[InstCombine] form uaddsat from add+umin (PR14613)

This is the last step towards solving the examples shown in: https://bugs.llvm.org/show_bug.cgi?id=14613 With this change, x86 should end up with psubus instructions when those are available. All known codegen issues with expanding the saturating intrinsics were resolved with: D59006 / rL356855 We also have some early evidence in D58872 that using the intrinsics will lead to better perf. If some target regresses from this, custom lowering of the intrinsics (as in the above for x86) may be needed. llvm-svn: 357012
author: Sanjay Patel <spatel@rotateright.com> 2019-03-26 17:50:08 +0000
committer: Sanjay Patel <spatel@rotateright.com> 2019-03-26 17:50:08 +0000
commit: 81e8d76f5b63ad18fa538960ea57723b2329e8cd (patch)

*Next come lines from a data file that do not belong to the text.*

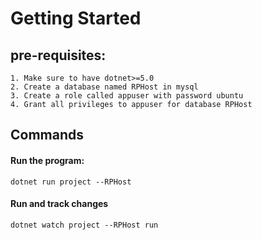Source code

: # Getting Started

## pre-requisites:
    1. Make sure to have dotnet>=5.0
    2. Create a database named RPHost in mysql
    3. Create a role called appuser with password ubuntu
    4. Grant all privileges to appuser for database RPHost

## Commands

   #### Run the program:
    dotnet run project --RPHost
   #### Run and track changes
    dotnet watch project --RPHost run

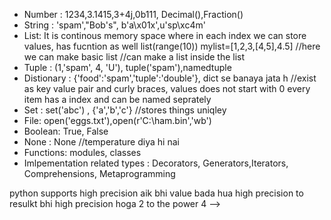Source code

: <!-- Data types -->















<!-- Data types(Object types)-->

- Number : 1234,3.1415,3+4j,0b111, Decimal(),Fraction()
- String : 'spam',"Bob's", b'a\x01x',u'sp\xc4m'
- List: It is continous memory space where in each index we can store values, has fucntion as well list(range(10)) 
        mylist=[1,2,3,[4,5],4.5] //here we can make basic list
                          //can make a list inside the list 
-  Tuple : (1,'spam', 4, 'U'), tuple('spam'),namedtuple
-  Distionary : {'food':'spam','tuple':'double'}, dict se banaya jata h //exist as key value pair and curly braces, values does not start with 0 every item has a index and can be named seprately
- Set : set('abc') , {'a','b','c'} //stores things uniqley 
- File: open('eggs.txt'),open(r'C:\ham.bin','wb')
- Boolean: True, False
- None : None //temperature diya hi nai  
- Functions: modules, classes
- Imlpementation related types : Decorators, Generators,Iterators, Comprehensions, Metaprogramming 



<!-- >>> 2.5 * 5 -->   python supports high precision aik bhi value bada hua high precision to resulkt bhi high precision hoga 
<!-- 12.5 -->



<!-- 2***4 -->  2 to the power 4
<!-- >>> import math 
>>> math.pow(2,3)
8.0
>>>  -->




<!-- import random -->
<!-- >>>random.random() //gets a random value within 0 and 1 
>>>random.choice([1,2,3,4,5]) //randomly gives me a choice 
>>>username = "chaiaurcode" //this is a string have various function 
>>> string bhi almost array jaise hi treat ki jati hai 'array of characters'
<!-- len(username) //gives us the size of the string  -->



<!-- >>>username[0] = 'A' because string object type is immutable this causes an error 
>>>username[-1] //last se counting shuru kardi hamne 
>>>slicing dicing etc  --> -->
<!-- >>>username[1:3]  //start from 1 go to 3 excluding 3 -->
<!-- dir(username) gives us lots of function which we can use for our purpose  -->
<!-- mylist = [123,"chai", 3.14] //inpython array is also list vice versa
<!-- len(mylist) //no of items cam use same sort of indexing with list like [1:3]  -->


<!-- myD={'one':'lemon','second':'ginger','superman':'comic'},     starts and end with curly braces -->
<!-- myD['one'] //kisi bhi indivivual value ko access karne ke liye we do this we pass a key->
<!-- keyerror means dictionary does nothave a key  -->



<!-- 
mytup = (1,2,3)
myTupe[0] -->




<!-- [] : brackets
() : parenthesis
{} : curly braces -->



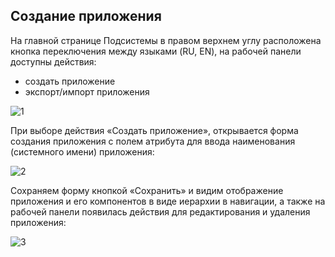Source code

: ## Создание приложения

На главной странице Подсистемы в правом верхнем углу расположена кнопка переключения между языками (RU, EN), на рабочей панели доступны действия:
  - создать приложение
  - экспорт/импорт приложения

![1](studio/docs/ru/system_folder/1.png)

При выборе действия «Создать приложение», открывается форма создания приложения с полем атрибута для ввода наименования (системного имени) приложения:

![2](docs/ru/system_folder/2.png)

Сохраняем форму кнопкой «Сохранить» и видим отображение приложения и его компонентов в виде иерархии в навигации, а также на рабочей панели появилась действия для редактирования и удаления приложения:

![3](docs/ru/system_folder/3.png)
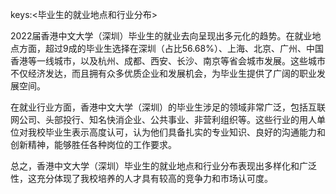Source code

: keys:<毕业生的就业地点和行业分布>


2022届香港中文大学（深圳）毕业生的就业去向呈现出多元化的趋势。在就业地点方面，超过9成的毕业生选择在深圳（占比56.68%）、上海、北京、广州、中国香港等一线城市，以及杭州、成都、西安、长沙、南京等省会城市发展。这些城市不仅经济发达，而且拥有众多优质企业和发展机会，为毕业生提供了广阔的职业发展空间。

在就业行业方面，香港中文大学（深圳）的毕业生涉足的领域非常广泛，包括互联网公司、头部投行、知名快消企业、公共事业、非营利组织等。这些行业的用人单位对我校毕业生表示高度认可，认为他们具备扎实的专业知识、良好的沟通能力和创新精神，能够胜任各种岗位的工作要求。

总之，香港中文大学（深圳）毕业生的就业地点和行业分布表现出多样化和广泛性，这充分体现了我校培养的人才具有较高的竞争力和市场认可度。
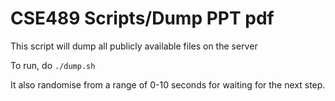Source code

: # CSE489 Scripts/Dump PPT pdf

This script will dump all publicly available files on the server

To run, do `./dump.sh`

It also randomise from a range of 0-10 seconds for waiting for the next step.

tree: 28efb12d369398896df803655365bf388bca4952
parent: 1aaa481fc1f8ad45d36e7e9e9340d22790a7c739 (diff)
download: bcm5719-llvm-81e8d76f5b63ad18fa538960ea57723b2329e8cd.tar.gz
bcm5719-llvm-81e8d76f5b63ad18fa538960ea57723b2329e8cd.zip
3 files changed, 94 insertions, 22 deletions
diff --git a/llvm/lib/Transforms/InstCombine/InstCombineAddSub.cpp b/llvm/lib/Transforms/InstCombine/InstCombineAddSub.cpp
index 4b0199d8393..6d743a26098 100644
--- a/llvm/lib/Transforms/InstCombine/InstCombineAddSub.cpp
+++ b/llvm/lib/Transforms/InstCombine/InstCombineAddSub.cpp
@@ -1064,6 +1064,28 @@ static Instruction *canonicalizeLowbitMask(BinaryOperator &I,
   return BinaryOperator::CreateNot(NotMask, I.getName());
 }
 
+static Instruction *foldToUnsignedSaturatedAdd(BinaryOperator &I) {
+  assert(I.getOpcode() == Instruction::Add && "Expecting add instruction");
+  Type *Ty = I.getType();
+  auto getUAddSat = [&]() {
+    return Intrinsic::getDeclaration(I.getModule(), Intrinsic::uadd_sat, Ty);
+  };
+
+  // add (umin X, ~Y), Y --> uaddsat X, Y
+  Value *X, *Y;
+  if (match(&I, m_c_Add(m_c_UMin(m_Value(X), m_Not(m_Value(Y))),
+                        m_Deferred(Y))))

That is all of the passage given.